Constance Thibault – Ce sont donc des résultats assez impressionnants et qui devraient changer les pratiques dans l’immédiat, en tout cas dans les cancers du sein…
Manuel Rodrigues – Oui. C'est une nouvelle ère de traitement, je pense qu’une nouvelle classe est en train d’émerger très fortement.
Constance Thibault – Après le boom des immunothérapies, le boom des ADC et pas que chez les malades qui expriment fortement la cible, donc c’est une grosse nouveauté.
ATHENA-MONO : l’inhibiteur de PARP rucaparib dans le cancer de l’ovaire
Constance Thibault – Y-a-t’il eu des nouveautés dans les cancers de l’ovaire ? C’est vrai que les PARP étaient sur le devant de la scène depuis quelques années avec pas mal de molécules dès la première ligne. Qu’en est-il cette année sur ce plan ?
Manuel Rodrigues – Oui, les inhibiteurs de PARP sont, dans les cancers de l’ovaire et même dans les autres cancers, extrêmement efficaces dans les tumeurs BRCA mutées, ce qui est, quand même, un tiers des cancers de l’ovaire.
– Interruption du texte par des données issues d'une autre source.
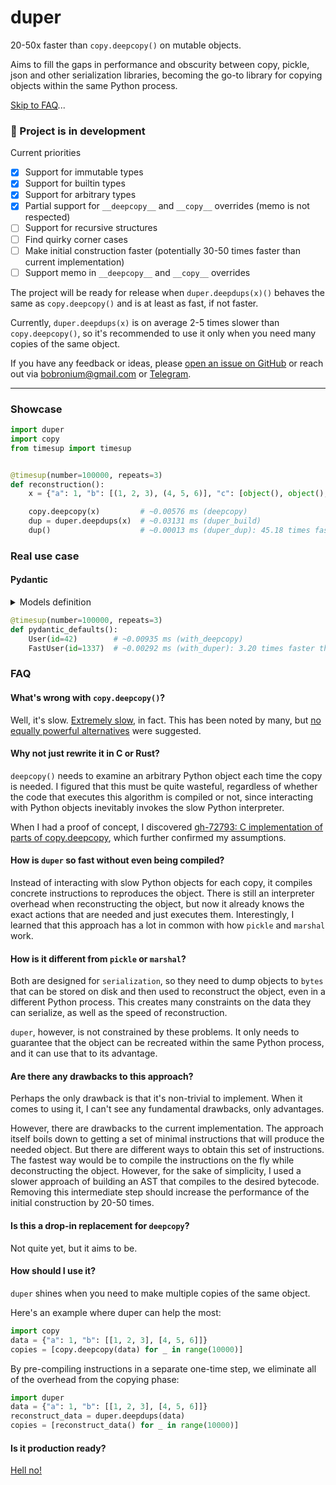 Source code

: # duper

20-50x faster than `copy.deepcopy()` on mutable objects.

Aims to fill the gaps in performance and obscurity between copy, pickle, json and other serialization libraries, becoming the go-to library for copying objects within the same Python process.


[Skip to FAQ](#faq)... 

### 🚧 Project is in development
Current priorities
- [x] Support for immutable types
- [x] Support for builtin types
- [x] Support for arbitrary types
- [x] Partial support for `__deepcopy__` and `__copy__` overrides (memo is not respected)
- [ ] Support for recursive structures
- [ ] Find quirky corner cases
- [ ] Make initial construction faster (potentially 30-50 times faster than current implementation)
- [ ] Support memo in `__deepcopy__` and `__copy__` overrides

The project will be ready for release when `duper.deepdups(x)()` behaves the same as `copy.deepcopy()` and is at least as fast, if not faster. 

Currently, `duper.deepdups(x)` is on average 2-5 times slower than `copy.deepcopy()`, so it's recommended to use it only when you need many copies of the same object.

If you have any feedback or ideas, please [open an issue on GitHub](https://github.com/Bobronium/duper/issues) or reach out via [bobronium@gmail.com](mailto:bobronium@gmail.com) or [Telegram](https://t.me/Bobronium).

---

### Showcase
```py
import duper
import copy
from timesup import timesup


@timesup(number=100000, repeats=3)
def reconstruction():
    x = {"a": 1, "b": [(1, 2, 3), (4, 5, 6)], "c": [object(), object(), object()]}  # i

    copy.deepcopy(x)         # ~0.00576 ms (deepcopy)
    dup = duper.deepdups(x)  # ~0.03131 ms (duper_build)
    dup()                    # ~0.00013 ms (duper_dup): 45.18 times faster than deepcopy
```

### Real use case
#### Pydantic
<details>
<summary>Models definition</summary>

```py
from datetime import datetime
from functools import wraps

import duper
from pydantic import BaseModel, Field
from pydantic.fields import FieldInfo


class User(BaseModel):
    id: int
    name: str = "John Doe"
    signup_ts: datetime | None = None
    friends: list[int] = []
    skills: dict[str, int] = {
        "foo": {"count": 4, "size": None},
        "bars": [
            {"apple": "x1", "banana": "y"},
            {"apple": "x2", "banana": "y"},
        ],
    }



@wraps(Field)
def FastField(default, *args, **kwargs):
    """
    Overrides the fields that need to be copied to have default_factories
    """    
    default_factory = duper.deepdups(default)
    field_info: FieldInfo = Field(*args, default_factory=default_factory, **kwargs)
    return field_info


class FastUser(BaseModel):
    id: int
    name: str = FastField("John Doe")
    signup_ts: datetime | None = FastField(None)
    friends: list[int] = FastField([])
    skills: dict[str, int] = FastField(
        {
            "foo": {"count": 4, "size": None},
            "bars": [
                {"apple": "x1", "banana": "y"},
                {"apple": "x2", "banana": "y"},
            ],
        }
    )
```

</details>

```py
@timesup(number=100000, repeats=3)
def pydantic_defaults():
    User(id=42)        # ~0.00935 ms (with_deepcopy)
    FastUser(id=1337)  # ~0.00292 ms (with_duper): 3.20 times faster than with_deepcopy

```

### FAQ
#### What's wrong with `copy.deepcopy()`?
Well, it's slow. [Extremely slow](https://stackoverflow.com/questions/24756712/deepcopy-is-extremely-slow), in fact. This has been noted by many, but [no equally powerful alternatives](https://stackoverflow.com/questions/1410615/copy-deepcopy-vs-pickle) were suggested.

#### Why not just rewrite it in C or Rust?
`deepcopy()` needs to examine an arbitrary Python object each time the copy is needed. I figured that this must be quite wasteful, regardless of whether the code that executes this algorithm is compiled or not, since interacting with Python objects inevitably invokes the slow Python interpreter.

When I had a proof of concept, I discovered [gh-72793: C implementation of parts of copy.deepcopy](https://github.com/python/cpython/pull/91610), which further confirmed my assumptions.

#### How is `duper` so fast without even being compiled?
Instead of interacting with slow Python objects for each copy, it compiles concrete instructions to reproduces the object. There is still an interpreter overhead when reconstructing the object, but now it already knows the exact actions that are needed and just executes them.
Interestingly, I learned that this approach has a lot in common with how `pickle` and `marshal` work.

#### How is it different from `pickle` or `marshal`?
Both are designed for `serialization`, so they need to dump objects to `bytes` that can be stored on disk and then used to reconstruct the object, even in a different Python process.
This creates many constraints on the data they can serialize, as well as the speed of reconstruction.

`duper`, however, is not constrained by these problems. It only needs to guarantee that the object can be recreated within the same Python process, and it can use that to its advantage.

#### Are there any drawbacks to this approach?
Perhaps the only drawback is that it's non-trivial to implement.
When it comes to using it, I can't see any fundamental drawbacks, only advantages.

However, there are drawbacks to the current implementation. The approach itself boils down to getting a set of minimal instructions that will produce the needed object. But there are different ways to obtain this set of instructions. The fastest way would be to compile the instructions on the fly while deconstructing the object. However, for the sake of simplicity, I used a slower approach of building an AST that compiles to the desired bytecode. Removing this intermediate step should increase the performance of the initial construction by 20-50 times.

#### Is this a drop-in replacement for `deepcopy`?
Not quite yet, but it aims to be. 

#### How should I use it?
`duper` shines when you need to make multiple copies of the same object.

Here's an example where duper can help the most:
```python
import copy
data = {"a": 1, "b": [[1, 2, 3], [4, 5, 6]]}
copies = [copy.deepcopy(data) for _ in range(10000)]
```
By pre-compiling instructions in a separate one-time step, we eliminate all of the overhead from the copying phase: 
```python
import duper
data = {"a": 1, "b": [[1, 2, 3], [4, 5, 6]]}
reconstruct_data = duper.deepdups(data)
copies = [reconstruct_data() for _ in range(10000)]
```

#### Is it production ready?
[Hell no!](#-project-is-in-development)
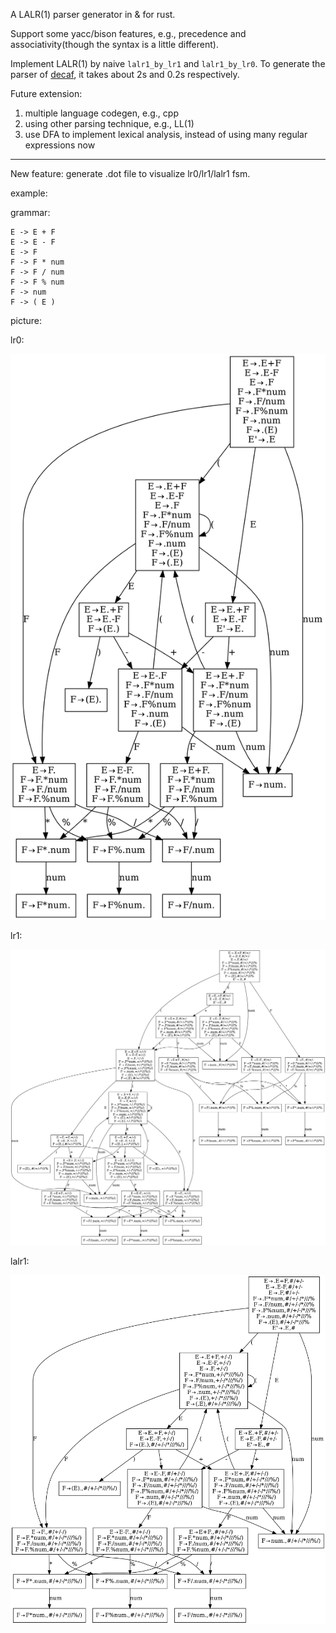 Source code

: A LALR(1) parser generator in & for rust.

Support some yacc/bison features, e.g., precedence and associativity(though the syntax is a little different).

Implement LALR(1) by naive `lalr1_by_lr1` and `lalr1_by_lr0`. To generate the parser of [decaf](https://github.com/MashPlant/decaf), it takes about 2s and 0.2s respectively.

Future extension: 

1. multiple language codegen, e.g., cpp
2. using other parsing technique, e.g., LL(1)
3. use DFA to implement lexical analysis, instead of using many regular expressions now

---

New feature: generate .dot file to visualize lr0/lr1/lalr1 fsm.

example:

grammar:

```
E -> E + F
E -> E - F
E -> F
F -> F * num
F -> F / num
F -> F % num
F -> num
F -> ( E )
```

picture:

lr0:

![lr0](./pic/lr0.png)

lr1:

![lr1](./pic/lr1.png)

lalr1:

![lalr1](./pic/lalr1.png)
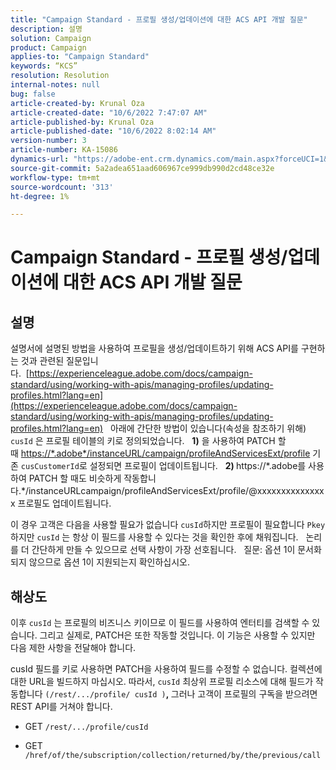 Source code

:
 ```yaml
---
title: "Campaign Standard - 프로필 생성/업데이션에 대한 ACS API 개발 질문"
description: 설명
solution: Campaign
product: Campaign
applies-to: "Campaign Standard"
keywords: “KCS”
resolution: Resolution
internal-notes: null
bug: false
article-created-by: Krunal Oza
article-created-date: "10/6/2022 7:47:07 AM"
article-published-by: Krunal Oza
article-published-date: "10/6/2022 8:02:14 AM"
version-number: 3
article-number: KA-15086
dynamics-url: "https://adobe-ent.crm.dynamics.com/main.aspx?forceUCI=1&pagetype=entityrecord&etn=knowledgearticle&id=a100990e-4b45-ed11-bba2-002248086a27"
source-git-commit: 5a2adea651aad606967ce999db990d2cd48ce32e
workflow-type: tm+mt
source-wordcount: '313'
ht-degree: 1%

---
```


# Campaign Standard - 프로필 생성/업데이션에 대한 ACS API 개발 질문

## 설명


설명서에 설명된 방법을 사용하여 프로필을 생성/업데이트하기 위해 ACS API를 구현하는 것과 관련된 질문입니다.  [https://experienceleague.adobe.com/docs/campaign-standard/using/working-with-apis/managing-profiles/updating-profiles.html?lang=en](https://experienceleague.adobe.com/docs/campaign-standard/using/working-with-apis/managing-profiles/updating-profiles.html?lang=en)
 
아래에 간단한 방법이 있습니다(속성을 참조하기 위해) `cusId` 은 프로필 테이블의 키로 정의되었습니다.
 
<b>1)</b> 을 사용하여 PATCH 할 때 [https://\*.adobe\*/instanceURL/campaign/profileAndServicesExt/profile](https://na01.safelinks.protection.outlook.com/?url=https://mc.adobe.io/unilever-mkt-stage1/campaign/profileAndServicesExt/profile&amp;amp;data=02%7c01%7c%7c7ae64aa57f294ebc9d7d08d4bd48ea2f%7cfa7b1b5a7b34438794aed2c178decee1%7c0%7c0%7c636341568263078022&amp;amp;sdata=EVqAIvzLyFYiHf18eFGtnFm9ya/lLg2YfH5T3xer/9E%3D&amp;amp;reserved=0) 기존 `cusCustomerId`로 설정되면 프로필이 업데이트됩니다.
 
<b>2) </b>https://\*.adobe를 사용하여 PATCH 할 때도 비슷하게 작동합니다.\*/instanceURLcampaign/profileAndServicesExt/profile/@xxxxxxxxxxxxxxx 프로필도 업데이트됩니다.

이 경우 고객은 다음을 사용할 필요가 없습니다 `cusId`하지만 프로필이 필요합니다 `Pkey`하지만 `cusId` 는 항상 이 필드를 사용할 수 있다는 것을 확인한 후에 채워집니다.
 
논리를 더 간단하게 만들 수 있으므로 선택 사항이 가장 선호됩니다.
 
질문: 옵션 1이 문서화되지 않으므로 옵션 1이 지원되는지 확인하십시오.


## 해상도


이후 `cusId` 는 프로필의 비즈니스 키이므로 이 필드를 사용하여 엔터티를 검색할 수 있습니다.
그리고 실제로, PATCH은 또한 작동할 것입니다.
이 기능은 사용할 수 있지만 다음 제한 사항을 전달해야 합니다.

cusId 필드를 키로 사용하면 PATCH을 사용하여 필드를 수정할 수 없습니다.
컬렉션에 대한 URL을 빌드하지 마십시오.
따라서, `cusId` 최상위 프로필 리소스에 대해 필드가 작동합니다 `(/rest/.../profile/ cusId )`<b>, </b>그러나 고객이 프로필의 구독을 받으려면 REST API를 거쳐야 합니다.

- GET `/rest/.../profile/cusId`




- GET `/href/of/the/subscription/collection/returned/by/the/previous/call`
Ils sont également efficaces dans ce qu’on appelle les HRD, ceux qui ressemblent à des BRCA mutés, mais qui ne le sont pas – c’est 20 % des cancers de l’ovaire. Donc au total, chez 50 % des patientes, cela marche extrêmement bien. Et on a des résultats depuis quelques années, notamment en 2019 – avec l’olaparib, le niraparib, le véliparib, qui étaient des résultats très impressionnants avec des gros hazardratio. Il y a une quatrième molécule dans les cancers de l’ovaire : c’est le rucaparib, qui arrive relativement en retard avec l’étude ATHENA-MONO présentée à l’ASCO [2] et qui montre des résultats assez similaires avec ce qu’on a observé avec les autres inhibiteurs de PARP ― donc oui, cela marche extrêmement bien chez les BRCA mutés. La question de l’HRD est peut-être plus difficile, parce que là ils n’ont pas utilisé le même test, mais un autre test qu’on appelle LOH et qui est, peut-être, un peu moins fiable. Mais c’est une question qui reste ouverte ― ce n’est pas une grosse nouveauté, on a déjà plusieurs molécules qu’on prescrit déjà au quotidien depuis longtemps, donc cela ne va pas beaucoup changer…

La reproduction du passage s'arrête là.